Милостыня - V

     В вечернем разговоре изложила сыну своё видение нынешней ситуации в Любашиной семье. Сестра, совершив непоправимую ошибку (ипотеку Вера однозначно считала непоправимой ошибкой), никак не хочет этого признать  («Облажалась»,  — усмехнулся Миша) и доказывает (прежде всего себе), что поступила правильно, так что их нынешнее материальное положение — не вина её, а беда.  Наверняка, кто-то из родственников и знакомых говорил Любаше, что в пятьдесят с лишним брать ипотечный кредит, — мягко выражаясь, не умно. Вот и старается оградить Катю и Диму от общения с ней и Мишей: ещё выскажут какую-нибудь мысль, подрывающую её авторитет в глазах детей.

     — Сколько я твержу: надувает информационный пузырь. Все каналы связи замкнула на себя, фильтрует новости, чтобы  узнавали только через неё, в её освещении, с её комментариями, — горячился сын.

     Вера кивала, соглашаясь. Сотовые телефоны давно уже были у всех, но как-то так сложилось, что ни с Колей, ни с троюродным Лёней, ни с троюродными сёстрами не перезванивались: через Любашу передавали приветы и поздравления с праздниками, через Любашу узнавали новости. Тётя Рая последнее время почти не звонила. Вера к праздникам клала на её сотовый рублей по двести-триста, но звонила с него Любаша: спасибо за деньги, мама очень рада, теперь она от души наговорится с родственниками и подругами.

     Поразило, что о смерти тёти Раи Любаша сообщила только через две недели. Сказала, что  Веру на похороны с работы всё равно бы не отпустили. Это, конечно, так: отпрашиваться надо было бы дня на четыре, потому что  поезд, на котором хорошо добирались в советские времена, давно уже не ходил и дорога на перекладных  в одну сторону  занимала сутки. Любаша многословно, плача, жаловалась на брата: последний месяц не брал трубку, когда тётя Рая ему звонила, а ведь она уже была в больнице, не вставала. Понять этого никак не получалось: Коля адекватный человек, к матери  прекрасно относился, часто забирал её к себе в деревню погостить. И с невесткой у тёти всегда были хорошие отношения, и со сватами, и правнучку она обожала. Что могло случиться?

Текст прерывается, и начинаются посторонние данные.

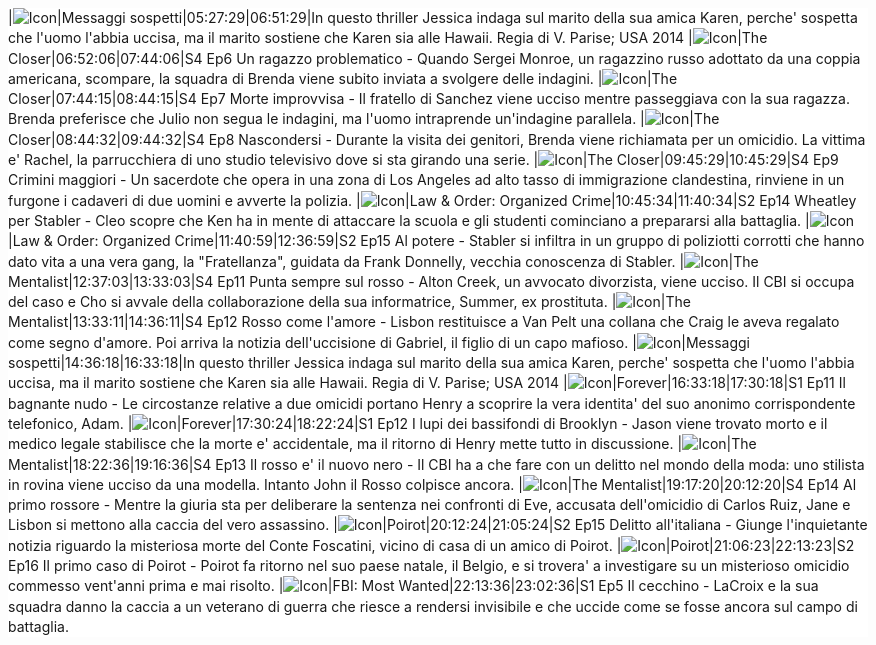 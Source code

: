 |![Icon](https://guidatv.sky.it/uuid/f70348c8-a1ab-4ce2-b4ff-b85751454efb/cover?md5ChecksumParam=d117a21dbb3107e3068e7d668cc774dc)|Messaggi sospetti|05:27:29|06:51:29|In questo thriller Jessica indaga sul marito della sua amica Karen, perche&#039; sospetta che l&#039;uomo l&#039;abbia uccisa, ma il marito sostiene che Karen sia alle Hawaii. Regia di V. Parise; USA 2014
|![Icon](https://guidatv.sky.it/uuid/8be12043-7aa3-4ef3-8df7-c2dff1b3b151/cover?md5ChecksumParam=a95cfaf7369ca904b874e7834b0ed364)|The Closer|06:52:06|07:44:06|S4 Ep6 Un ragazzo problematico - Quando Sergei Monroe, un ragazzino russo adottato da una coppia americana, scompare, la squadra di Brenda viene subito inviata a svolgere delle indagini.
|![Icon](https://guidatv.sky.it/uuid/7fc06f16-882f-47ab-8034-1c5fa88e429f/cover?md5ChecksumParam=a95cfaf7369ca904b874e7834b0ed364)|The Closer|07:44:15|08:44:15|S4 Ep7 Morte improvvisa - Il fratello di Sanchez viene ucciso mentre passeggiava con la sua ragazza. Brenda preferisce che Julio non segua le indagini, ma l&#039;uomo intraprende un&#039;indagine parallela.
|![Icon](https://guidatv.sky.it/uuid/6c4aaff2-f455-42ca-9e75-7fa7f612ef0a/cover?md5ChecksumParam=a95cfaf7369ca904b874e7834b0ed364)|The Closer|08:44:32|09:44:32|S4 Ep8 Nascondersi - Durante la visita dei genitori, Brenda viene richiamata per un omicidio. La vittima e&#039; Rachel, la parrucchiera di uno studio televisivo dove si sta girando una serie.
|![Icon](https://guidatv.sky.it/uuid/ece7b2d2-e47b-432e-9982-46de34f65b88/cover?md5ChecksumParam=a95cfaf7369ca904b874e7834b0ed364)|The Closer|09:45:29|10:45:29|S4 Ep9 Crimini maggiori - Un sacerdote che opera in una zona di Los Angeles ad alto tasso di immigrazione clandestina, rinviene in un furgone i cadaveri di due uomini e avverte la polizia.
|![Icon](https://guidatv.sky.it/uuid/64f21c9b-2362-410c-8fe0-e2e397928aa3/cover?md5ChecksumParam=89ff1384a535d27c078a05012ae0e211)|Law &amp; Order: Organized Crime|10:45:34|11:40:34|S2 Ep14 Wheatley per Stabler - Cleo scopre che Ken ha in mente di attaccare la scuola e gli studenti cominciano a prepararsi alla battaglia.
|![Icon](https://guidatv.sky.it/uuid/ec30c7ae-dbe1-47a4-8083-b4e4dfcb043c/cover?md5ChecksumParam=89ff1384a535d27c078a05012ae0e211)|Law &amp; Order: Organized Crime|11:40:59|12:36:59|S2 Ep15 Al potere - Stabler si infiltra in un gruppo di poliziotti corrotti che hanno dato vita a una vera gang, la &quot;Fratellanza&quot;, guidata da Frank Donnelly, vecchia conoscenza di Stabler.
|![Icon](https://guidatv.sky.it/uuid/4bc347e7-c164-4511-b23c-67f7a1cb57db/cover?md5ChecksumParam=018fff53de07582781fc711539f0923b)|The Mentalist|12:37:03|13:33:03|S4 Ep11 Punta sempre sul rosso - Alton Creek, un avvocato divorzista, viene ucciso. Il CBI si occupa del caso e Cho si avvale della collaborazione della sua informatrice, Summer, ex prostituta.
|![Icon](https://guidatv.sky.it/uuid/6ecdfcd0-3074-453d-80bf-cccb34bc0519/cover?md5ChecksumParam=018fff53de07582781fc711539f0923b)|The Mentalist|13:33:11|14:36:11|S4 Ep12 Rosso come l&#039;amore - Lisbon restituisce a Van Pelt una collana che Craig le aveva regalato come segno d&#039;amore. Poi arriva la notizia dell&#039;uccisione di Gabriel, il figlio di un capo mafioso.
|![Icon](https://guidatv.sky.it/uuid/f70348c8-a1ab-4ce2-b4ff-b85751454efb/cover?md5ChecksumParam=d117a21dbb3107e3068e7d668cc774dc)|Messaggi sospetti|14:36:18|16:33:18|In questo thriller Jessica indaga sul marito della sua amica Karen, perche&#039; sospetta che l&#039;uomo l&#039;abbia uccisa, ma il marito sostiene che Karen sia alle Hawaii. Regia di V. Parise; USA 2014
|![Icon](https://guidatv.sky.it/uuid/4a5f7494-0d62-4a93-b7a8-f729a16e944b/cover?md5ChecksumParam=9a0cd04e1f5a7ad3e13d7831d6a393b2)|Forever|16:33:18|17:30:18|S1 Ep11 Il bagnante nudo - Le circostanze relative a due omicidi portano Henry a scoprire la vera identita&#039; del suo anonimo corrispondente telefonico, Adam.
|![Icon](https://guidatv.sky.it/uuid/e02c9777-a6b2-4a6e-96b3-65ef160450f5/cover?md5ChecksumParam=9a0cd04e1f5a7ad3e13d7831d6a393b2)|Forever|17:30:24|18:22:24|S1 Ep12 I lupi dei bassifondi di Brooklyn - Jason viene trovato morto e il medico legale stabilisce che la morte e&#039; accidentale, ma il ritorno di Henry mette tutto in discussione.
|![Icon](https://guidatv.sky.it/uuid/2fe00419-25b3-4797-8c32-7ed541b84020/cover?md5ChecksumParam=018fff53de07582781fc711539f0923b)|The Mentalist|18:22:36|19:16:36|S4 Ep13 Il rosso e&#039; il nuovo nero - Il CBI ha a che fare con un delitto nel mondo della moda: uno stilista in rovina viene ucciso da una modella. Intanto John il Rosso colpisce ancora.
|![Icon](https://guidatv.sky.it/uuid/c498a5d3-3e16-4288-a10d-5492c859046a/cover?md5ChecksumParam=018fff53de07582781fc711539f0923b)|The Mentalist|19:17:20|20:12:20|S4 Ep14 Al primo rossore - Mentre la giuria sta per deliberare la sentenza nei confronti di Eve, accusata dell&#039;omicidio di Carlos Ruiz, Jane e Lisbon si mettono alla caccia del vero assassino.
|![Icon](https://guidatv.sky.it/uuid/262426f0-cb5e-4ad1-85bf-61f8b9b4bfe9/cover?md5ChecksumParam=c876df6ba3985b58f40c63fc7f57c4ee)|Poirot|20:12:24|21:05:24|S2 Ep15 Delitto all&#039;italiana - Giunge l&#039;inquietante notizia riguardo la misteriosa morte del Conte Foscatini, vicino di casa di un amico di Poirot.
|![Icon](https://guidatv.sky.it/uuid/a317ea15-af1a-47b5-8923-69d23303d204/cover?md5ChecksumParam=c876df6ba3985b58f40c63fc7f57c4ee)|Poirot|21:06:23|22:13:23|S2 Ep16 Il primo caso di Poirot - Poirot fa ritorno nel suo paese natale, il Belgio, e si trovera&#039; a investigare su un misterioso omicidio commesso vent&#039;anni prima e mai risolto.
|![Icon](https://guidatv.sky.it/uuid/4ee17f96-8df7-4943-9580-a861194bbc6b/cover?md5ChecksumParam=9c6c22c1437d58f29f244a7fa3bbf6f5)|FBI: Most Wanted|22:13:36|23:02:36|S1 Ep5 Il cecchino - LaCroix e la sua squadra danno la caccia a un veterano di guerra che riesce a rendersi invisibile e che uccide come se fosse ancora sul campo di battaglia.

Прямых вопросов расстроенной сестре не задавала, но та в каждом разговоре ругала Колю: ни он, ни невестка после смерти матери ей не звонят, на сороковины приезжали, посидели, встали и ушли, даже не поговорив с ней. Про поминки, которые устраивала в кафе и приглашала  пятьдесят человек, рассказывала подробно, и Вера удивлялась: зачем такие траты?  Откуда деньги взялись? И не материальные ли вопросы стали поводом для ссоры с Колей? Очевидно, у тёти  были какие-то сбережения. Дом бабушки Марфы перешёл по наследству ей: мама отказалась от своей доли, потому что тётя Рая всегда была рядом с бабушкой, ухаживала за ней в старости — и его продали, когда у тёти с дядей не стало сил обрабатывать деревенский огород. Был у них и мотоцикл с коляской, который тоже продали. Может,  Люба с Колей деньги не поделили? Этого Вера не знала. Когда после тётиной смерти прошло полтора года, Любаша стала говорить про брата спокойно: приезжал перед Пасхой, убрали могилы родителей и бабушки с дедушкой; летом привозил картошки, огурцов на засолку; была в городе невестка, заходила в гости. И Вера с Мишей решили, что ссора Любаши с Колей забыта — ну и хорошо, и слава Богу.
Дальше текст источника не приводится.